Le comité monétaire de la Fed (FOMC), organe qui fixe notamment les taux directeurs, "est prêt à agir plus fortement si les indices et perspectives d'inflation indiquent qu'une telle action est justifiée", a souligné Lael Brainard, gouverneure de la Fed, lors d'un discours virtuel de la Fed de Minneapolis.
"Il est primordial de faire ralentir l'inflation", a-t-elle poursuivi. Pour cela, la Fed "poursuivra le resserrement méthodique de la politique monétaire par une série de hausses de taux d'intérêt et en commençant à réduire le bilan à un rythme rapide dès (sa) réunion de mai". Rappelons que la banque centrale a déjà opéré une première hausse de ses taux.
Sortir de la politique accommodante
De son côté, la BCE a "commencé à ajuster" sa politique monétaire en vue d'une "normalisation", signifiant qu'elle sortira très progressivement de sa politique accommodante de rachats d'actifs et de taux bas, dès que "les conditions seront remplies", selon Christine Lagarde, sa présidente.
En mars, elle a décidé d'accélérer la réduction de ses achats nets d'actifs, lancés en 2015 alors que l'inflation stagnait largement sous les 2%.
Pour autant, des voix commencent à s'inquiéter de cette approche. Un resserrement trop rapide de la politique monétaire en zone euro, risquerait de plomber l'activité économique déjà fragilisée, a mis en garde mercredi Fabio Panetta, membre du directoire de la Banque centrale européenne (BCE).
Dans un discours prononcé en Italie, Fabio Panetta a fait valoir que cette flambée des prix, due en grande partie aux coûts élevés de l'énergie, échappait largement au contrôle de la BCE et qu'une intervention trop rapide de l'institution serait risquée.
"Demander à la seule politique monétaire de faire baisser l'inflation à court terme alors que les anticipations d'inflation restent bien ancrées serait extrêmement coûteux", affirme le responsable de la BCE.
Les prix de l'énergie échappent aux banques centrales
Le danger serait de plomber davantage l'économie de la zone euro alors que "les taux de croissance trimestriels seront très faibles cette année" et pourraient même passer "en territoire négatif".
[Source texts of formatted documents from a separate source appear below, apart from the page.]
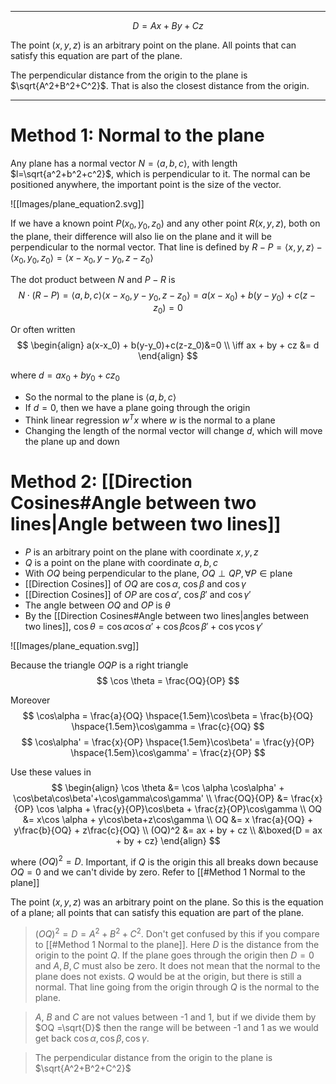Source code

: 
-------
$$
D = Ax + By+ Cz
$$

The point $(x, y, z)$ is an arbitrary point on the plane. All points that can satisfy this equation are part of the plane.

The perpendicular distance from the origin to the plane is $\sqrt{A^2+B^2+C^2}$. That is also the closest distance from the origin.

-------

# Method 1: Normal to the plane

Any plane has a normal vector $N=\langle a,b,c \rangle$, with length $l=\sqrt{a^2+b^2+c^2}$,  which is perpendicular to it. The normal can be positioned anywhere, the important point is the size of the vector.

<span class='centerImg'>![[Images/plane_equation2.svg]]</span>

If we have a known point $P(x_0, y_0, z_0)$ and any other point $R(x, y, z)$, both on the plane, their difference will also lie on the plane and it will be perpendicular to the normal vector. That line is defined by $R-P= \langle x,y,z \rangle - \langle x_0,y_0,z_0 \rangle =\langle x-x_0,y-y_0,z-z_0 \rangle$ 

The dot product between $N$ and $P-R$ is
$$
N \cdot (R-P) = \langle a,b,c \rangle \langle x-x_0,y-y_0,z-z_0 \rangle = a(x-x_0) + b(y-y_0)+c(z-z_0) = 0
$$

Or often written
$$
\begin{align}
a(x-x_0) + b(y-y_0)+c(z-z_0)&=0  \\
\iff  ax + by + cz &= d
\end{align}
$$

where $d=ax_0+by_0+cz_0$ 

- So the normal to the plane is $\langle a,b,c \rangle$ 
- If $d=0$, then we have a plane going through the origin 
- Think linear regression $w^Tx$ where $w$ is the normal to a plane 
- Changing the length of the normal vector will change $d$, which will move the plane up and down


# Method 2: [[Direction Cosines#Angle between two lines|Angle between two lines]]

- $P$ is an arbitrary point on the plane with coordinate $x,y,z$
- $Q$ is a point on the plane with coordinate $a,b,c$
- With $OQ$ being perpendicular to the plane, $OQ \perp QP, \forall P \in \text{plane}$
- [[Direction Cosines]] of $OQ$ are $\cos\alpha$,  $\cos\beta$ and $\cos\gamma$
- [[Direction Cosines]] of $OP$ are $\cos\alpha'$,  $\cos\beta'$ and $\cos\gamma'$
- The angle between $OQ$ and $OP$ is $\theta$
- By the [[Direction Cosines#Angle between two lines|angles between two lines]], $\cos \theta = \cos \alpha \cos\alpha' + \cos\beta\cos\beta'+\cos\gamma\cos\gamma'$ 

<span class='centerImg'>![[Images/plane_equation.svg]]</span>

Because the triangle $OQP$ is a right triangle
$$
\cos \theta = \frac{OQ}{OP}
$$

Moreover
$$
\cos\alpha = \frac{a}{OQ}  \hspace{1.5em}\cos\beta = \frac{b}{OQ} \hspace{1.5em}\cos\gamma = \frac{c}{OQ}
$$
$$
\cos\alpha' = \frac{x}{OP}  \hspace{1.5em}\cos\beta' = \frac{y}{OP} \hspace{1.5em}\cos\gamma' = \frac{z}{OP}
$$

Use these values in
$$
\begin{align}
\cos \theta &= \cos \alpha \cos\alpha' + \cos\beta\cos\beta'+\cos\gamma\cos\gamma' \\
\frac{OQ}{OP} &= \frac{x}{OP} \cos \alpha + \frac{y}{OP}\cos\beta + \frac{z}{OP}\cos\gamma \\
OQ &= x\cos \alpha  + y\cos\beta+z\cos\gamma \\
OQ &= x \frac{a}{OQ}  + y\frac{b}{OQ} + z\frac{c}{OQ} \\
(OQ)^2 &= ax  + by + cz \\
&\boxed{D = ax  + by + cz} 
\end{align}
$$

where $(OQ)^2=D$. Important, if $Q$ is the origin this all breaks down because $OQ=0$ and we can't divide by zero. Refer to [[#Method 1 Normal to the plane]]

The point $(x, y, z)$ was an arbitrary point on the plane. So this is the equation of a plane; all points that can satisfy this equation are part of the plane.

> $(OQ)^2 = D=A^2+B^2+C^2$. Don't get confused by this if you compare to [[#Method 1 Normal to the plane]]. Here $D$ is the distance from the origin to the point $Q$. If the plane goes through the origin then $D=0$ and $A,B,C$ must also be zero. It does not mean that the normal to the plane does not exists. $Q$ would be at the origin, but there is still a normal. That line going from the  origin through $Q$ is the normal to the plane.


> $A$, $B$ and $C$ are not values between -1 and 1, but if we divide them by $OQ =\sqrt{D}$ then the range will be between -1 and 1 as we would get back $\cos\alpha,\cos\beta,\cos\gamma$.


> The perpendicular distance from the origin to the plane is $\sqrt{A^2+B^2+C^2}$ 

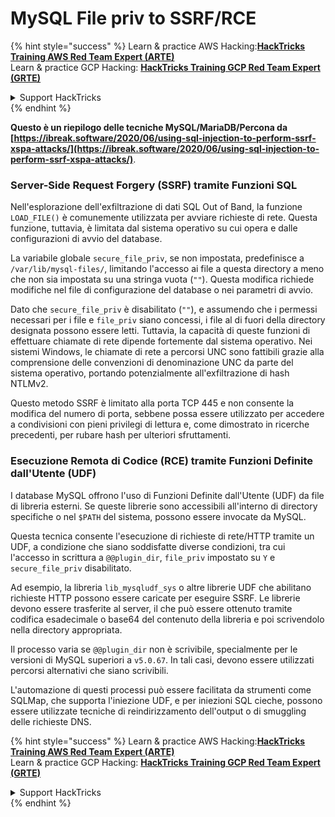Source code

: # MySQL File priv to SSRF/RCE

{% hint style="success" %}
Learn & practice AWS Hacking:<img src="/.gitbook/assets/arte.png" alt="" data-size="line">[**HackTricks Training AWS Red Team Expert (ARTE)**](https://training.hacktricks.xyz/courses/arte)<img src="/.gitbook/assets/arte.png" alt="" data-size="line">\
Learn & practice GCP Hacking: <img src="/.gitbook/assets/grte.png" alt="" data-size="line">[**HackTricks Training GCP Red Team Expert (GRTE)**<img src="/.gitbook/assets/grte.png" alt="" data-size="line">](https://training.hacktricks.xyz/courses/grte)

<details>

<summary>Support HackTricks</summary>

* Check the [**subscription plans**](https://github.com/sponsors/carlospolop)!
* **Join the** 💬 [**Discord group**](https://discord.gg/hRep4RUj7f) or the [**telegram group**](https://t.me/peass) or **follow** us on **Twitter** 🐦 [**@hacktricks\_live**](https://twitter.com/hacktricks\_live)**.**
* **Share hacking tricks by submitting PRs to the** [**HackTricks**](https://github.com/carlospolop/hacktricks) and [**HackTricks Cloud**](https://github.com/carlospolop/hacktricks-cloud) github repos.

</details>
{% endhint %}

**Questo è un riepilogo delle tecniche MySQL/MariaDB/Percona da [https://ibreak.software/2020/06/using-sql-injection-to-perform-ssrf-xspa-attacks/](https://ibreak.software/2020/06/using-sql-injection-to-perform-ssrf-xspa-attacks/)**.

### Server-Side Request Forgery (SSRF) tramite Funzioni SQL

Nell'esplorazione dell'exfiltrazione di dati SQL Out of Band, la funzione `LOAD_FILE()` è comunemente utilizzata per avviare richieste di rete. Questa funzione, tuttavia, è limitata dal sistema operativo su cui opera e dalle configurazioni di avvio del database.

La variabile globale `secure_file_priv`, se non impostata, predefinisce a `/var/lib/mysql-files/`, limitando l'accesso ai file a questa directory a meno che non sia impostata su una stringa vuota (`""`). Questa modifica richiede modifiche nel file di configurazione del database o nei parametri di avvio.

Dato che `secure_file_priv` è disabilitato (`""`), e assumendo che i permessi necessari per i file e `file_priv` siano concessi, i file al di fuori della directory designata possono essere letti. Tuttavia, la capacità di queste funzioni di effettuare chiamate di rete dipende fortemente dal sistema operativo. Nei sistemi Windows, le chiamate di rete a percorsi UNC sono fattibili grazie alla comprensione delle convenzioni di denominazione UNC da parte del sistema operativo, portando potenzialmente all'exfiltrazione di hash NTLMv2.

Questo metodo SSRF è limitato alla porta TCP 445 e non consente la modifica del numero di porta, sebbene possa essere utilizzato per accedere a condivisioni con pieni privilegi di lettura e, come dimostrato in ricerche precedenti, per rubare hash per ulteriori sfruttamenti.

### Esecuzione Remota di Codice (RCE) tramite Funzioni Definite dall'Utente (UDF)

I database MySQL offrono l'uso di Funzioni Definite dall'Utente (UDF) da file di libreria esterni. Se queste librerie sono accessibili all'interno di directory specifiche o nel `$PATH` del sistema, possono essere invocate da MySQL.

Questa tecnica consente l'esecuzione di richieste di rete/HTTP tramite un UDF, a condizione che siano soddisfatte diverse condizioni, tra cui l'accesso in scrittura a `@@plugin_dir`, `file_priv` impostato su `Y` e `secure_file_priv` disabilitato.

Ad esempio, la libreria `lib_mysqludf_sys` o altre librerie UDF che abilitano richieste HTTP possono essere caricate per eseguire SSRF. Le librerie devono essere trasferite al server, il che può essere ottenuto tramite codifica esadecimale o base64 del contenuto della libreria e poi scrivendolo nella directory appropriata.

Il processo varia se `@@plugin_dir` non è scrivibile, specialmente per le versioni di MySQL superiori a `v5.0.67`. In tali casi, devono essere utilizzati percorsi alternativi che siano scrivibili.

L'automazione di questi processi può essere facilitata da strumenti come SQLMap, che supporta l'iniezione UDF, e per iniezioni SQL cieche, possono essere utilizzate tecniche di reindirizzamento dell'output o di smuggling delle richieste DNS.

{% hint style="success" %}
Learn & practice AWS Hacking:<img src="/.gitbook/assets/arte.png" alt="" data-size="line">[**HackTricks Training AWS Red Team Expert (ARTE)**](https://training.hacktricks.xyz/courses/arte)<img src="/.gitbook/assets/arte.png" alt="" data-size="line">\
Learn & practice GCP Hacking: <img src="/.gitbook/assets/grte.png" alt="" data-size="line">[**HackTricks Training GCP Red Team Expert (GRTE)**<img src="/.gitbook/assets/grte.png" alt="" data-size="line">](https://training.hacktricks.xyz/courses/grte)

<details>

<summary>Support HackTricks</summary>

* Check the [**subscription plans**](https://github.com/sponsors/carlospolop)!
* **Join the** 💬 [**Discord group**](https://discord.gg/hRep4RUj7f) or the [**telegram group**](https://t.me/peass) or **follow** us on **Twitter** 🐦 [**@hacktricks\_live**](https://twitter.com/hacktricks\_live)**.**
* **Share hacking tricks by submitting PRs to the** [**HackTricks**](https://github.com/carlospolop/hacktricks) and [**HackTricks Cloud**](https://github.com/carlospolop/hacktricks-cloud) github repos.

</details>
{% endhint %}
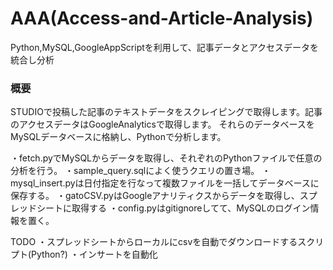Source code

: # AAA(Access-and-Article-Analysis)
Python,MySQL,GoogleAppScriptを利用して、記事データとアクセスデータを統合し分析

### 概要
STUDIOで投稿した記事のテキストデータをスクレイピングで取得します。記事のアクセスデータはGoogleAnalyticsで取得します。
それらのデータベースをMySQLデータベースに格納し、Pythonで分析します。

・fetch.pyでMySQLからデータを取得し、それぞれのPythonファイルで任意の分析を行う。
・sample_query.sqlによく使うクエリの置き場。
・mysql_insert.pyは日付指定を行なって複数ファイルを一括してデータベースに保存する。
・gatoCSV.pyはGoogleアナリティクスからデータを取得し、スプレッドシートに取得する
・config.pyはgitignoreしてて、MySQLのログイン情報を置く。

TODO
・スプレッドシートからローカルにcsvを自動でダウンロードするスクリプト(Python?)
・インサートを自動化

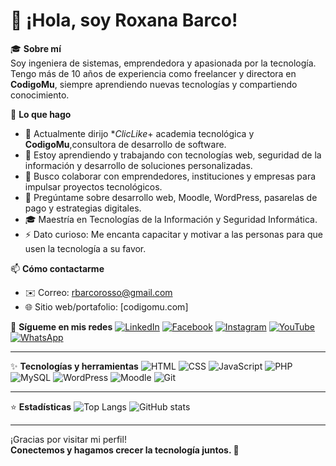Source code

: # 👋 ¡Hola, soy Roxana Barco!

🎓 **Sobre mí**  
Soy ingeniera de sistemas, emprendedora y apasionada por la tecnología. Tengo más de 10 años de experiencia como freelancer y directora en **CodigoMu**, siempre aprendiendo nuevas tecnologías y compartiendo conocimiento.

🚀 **Lo que hago**
- 🔭 Actualmente dirijo **ClicLike*+ academia tecnológica y **CodigoMu**,consultora de desarrollo de software.
- 🌱 Estoy aprendiendo y trabajando con tecnologías web, seguridad de la información y desarrollo de soluciones personalizadas.
- 👯 Busco colaborar con emprendedores, instituciones y empresas para impulsar proyectos tecnológicos.
- 💬 Pregúntame sobre desarrollo web, Moodle, WordPress, pasarelas de pago y estrategias digitales.
- 🎓 Maestría en Tecnologías de la Información y Seguridad Informática.
- ⚡ Dato curioso: Me encanta capacitar y motivar a las personas para que usen la tecnología a su favor.

📫 **Cómo contactarme**
- ✉️ Correo: rbarcorosso@gmail.com
- 🌐 Sitio web/portafolio: [codigomu.com]

🔗 **Sígueme en mis redes**
[![LinkedIn](https://img.shields.io/badge/LinkedIn-0077B5?style=for-the-badge&logo=linkedin&logoColor=white)](https://www.linkedin.com/in/roxana-barco-rosso/)
[![Facebook](https://img.shields.io/badge/Facebook-1877F2?style=for-the-badge&logo=facebook&logoColor=white)](https://www.facebook.com/RoxanaBarcoRosso)
[![Instagram](https://img.shields.io/badge/Instagram-E4405F?style=for-the-badge&logo=instagram&logoColor=white)](https://www.instagram.com/roxanabarcorosso/)
[![YouTube](https://img.shields.io/badge/YouTube-FF0000?style=for-the-badge&logo=youtube&logoColor=white)](https://www.youtube.com/@roxanabarco)
[![WhatsApp](https://img.shields.io/badge/WhatsApp-25D366?style=for-the-badge&logo=whatsapp&logoColor=white)](https://wa.me/message/633A7PV6GMBKM1)

---

✨ **Tecnologías y herramientas**
![HTML](https://img.shields.io/badge/HTML5-E34F26?style=for-the-badge&logo=html5&logoColor=white)
![CSS](https://img.shields.io/badge/CSS3-1572B6?style=for-the-badge&logo=css3&logoColor=white)
![JavaScript](https://img.shields.io/badge/JavaScript-F7DF1E?style=for-the-badge&logo=javascript&logoColor=black)
![PHP](https://img.shields.io/badge/PHP-777BB4?style=for-the-badge&logo=php&logoColor=white)
![MySQL](https://img.shields.io/badge/MySQL-4479A1?style=for-the-badge&logo=mysql&logoColor=white)
![WordPress](https://img.shields.io/badge/WordPress-21759B?style=for-the-badge&logo=wordpress&logoColor=white)
![Moodle](https://img.shields.io/badge/Moodle-F98012?style=for-the-badge&logo=moodle&logoColor=white)
![Git](https://img.shields.io/badge/Git-F05032?style=for-the-badge&logo=git&logoColor=white)

---

⭐ **Estadísticas**
![Top Langs](https://github-readme-stats.vercel.app/api/top-langs/?username=RoxDev&layout=compact&theme=radical)
![GitHub stats](https://github-readme-stats.vercel.app/api?username=RoxDev&show_icons=true&theme=radical)

---

¡Gracias por visitar mi perfil!  
**Conectemos y hagamos crecer la tecnología juntos. 🚀**

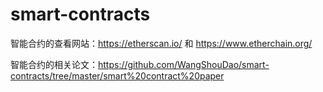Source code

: # smart-contracts

智能合约的查看网站：https://etherscan.io/ 和 https://www.etherchain.org/

智能合约的相关论文：https://github.com/WangShouDao/smart-contracts/tree/master/smart%20contract%20paper
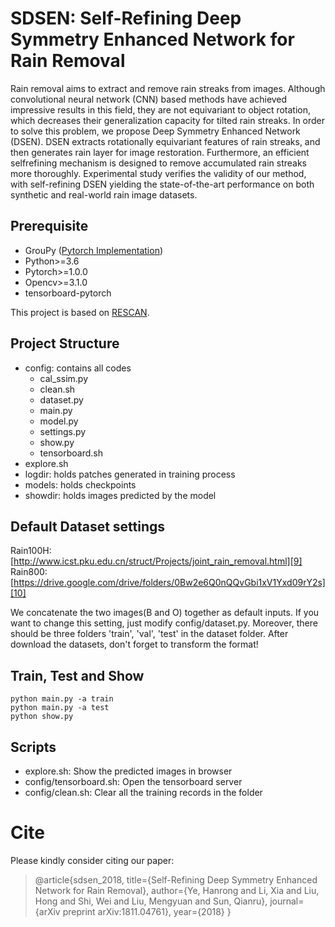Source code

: # SDSEN: Self-Refining Deep Symmetry Enhanced Network for Rain Removal

Rain removal aims to extract and remove rain streaks from images. Although convolutional neural network (CNN) based methods have achieved impressive results in this field, they are not equivariant to object rotation, which decreases their generalization capacity for tilted rain streaks. In order to solve this problem, we propose Deep Symmetry Enhanced Network (DSEN). DSEN extracts rotationally equivariant features of rain streaks, and then generates rain layer for image restoration. Furthermore, an efficient selfrefining mechanism is designed to remove accumulated rain streaks more thoroughly. Experimental study verifies the validity of our method, with self-refining DSEN yielding the state-of-the-art performance on both synthetic and real-world rain image datasets.

## Prerequisite
- GrouPy ([Pytorch Implementation](https://github.com/adambielski/GrouPy))
- Python>=3.6
- Pytorch>=1.0.0
- Opencv>=3.1.0
- tensorboard-pytorch

This project is based on [RESCAN](https://github.com/XiaLiPKU/RESCAN).

## Project Structure
- config: contains all codes
    - cal_ssim.py
    - clean.sh
    - dataset.py
    - main.py
    - model.py
    - settings.py
    - show.py
    - tensorboard.sh
- explore.sh
- logdir: holds patches generated in training process
- models: holds checkpoints
- showdir: holds images predicted by the model


## Default Dataset settings
Rain100H: [http://www.icst.pku.edu.cn/struct/Projects/joint_rain_removal.html][9]<br>
Rain800: [https://drive.google.com/drive/folders/0Bw2e6Q0nQQvGbi1xV1Yxd09rY2s][10]

We concatenate the two images(B and O) together as default inputs. If you want to change this setting, just modify config/dataset.py.
Moreover, there should be three folders 'train', 'val', 'test' in the dataset folder.
After download the datasets, don't forget to transform the format!

## Train, Test and Show
    python main.py -a train
    python main.py -a test
    python show.py

## Scripts
- explore.sh: Show the predicted images in browser
- config/tensorboard.sh: Open the tensorboard server
- config/clean.sh: Clear all the training records in the folder

# Cite
Please kindly consider citing our paper:
>@article{sdsen_2018,
  title={Self-Refining Deep Symmetry Enhanced Network for Rain Removal},
  author={Ye, Hanrong and Li, Xia and Liu, Hong and Shi, Wei and Liu, Mengyuan and Sun, Qianru},
  journal={arXiv preprint arXiv:1811.04761},
  year={2018}
}
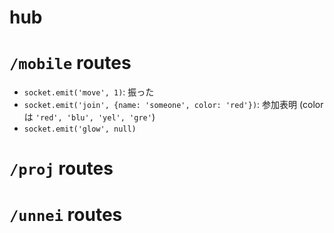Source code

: # hub


# `/mobile` routes

- `socket.emit('move', 1)`: 振った
- `socket.emit('join', {name: 'someone', color: 'red'})`: 参加表明 (colorは `'red', 'blu', 'yel', 'gre'`)
- `socket.emit('glow', null)`

# `/proj` routes


# `/unnei` routes
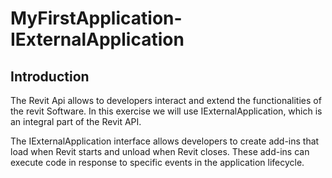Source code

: # MyFirstApplication-IExternalApplication

## Introduction

The Revit Api allows to developers interact and extend the functionalities of the revit Software.
In this exercise we will use IExternalApplication, which is an integral part of the Revit API.

The IExternalApplication interface allows developers to create add-ins that load when Revit starts and unload when Revit closes. These add-ins can execute code in response to specific events in the application lifecycle.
"Un resserrement de la politique monétaire n'affecterait pas directement les prix de l'énergie et des produits alimentaires, qui sont influencés par des facteurs mondiaux et désormais par la guerre", a-t-il développé.
Pour faire baisser l'inflation à court terme, "nous devrions donc freiner massivement la demande intérieure", explique le membre du directoire, selon lequel "cela signifierait réduire considérablement l'activité réelle et l'emploi, faire baisser les salaires et les revenus", et ainsi "amplifier le sacrifice" déjà en cours.
Fabio Panetta estime en revanche que les gouvernements peuvent atténuer l'impact de la crise par le biais de mesures budgétaires.
Les gardiens de la monnaie unique tiennent leur prochaine réunion jeudi prochain, laissant augurer de discussions houleuses entre tenants d'une approche prudente, comme Fabio Panetta, et partisans d'une action plus déterminée de la BCE dont les taux d'intérêt campent toujours à la plus bas historique.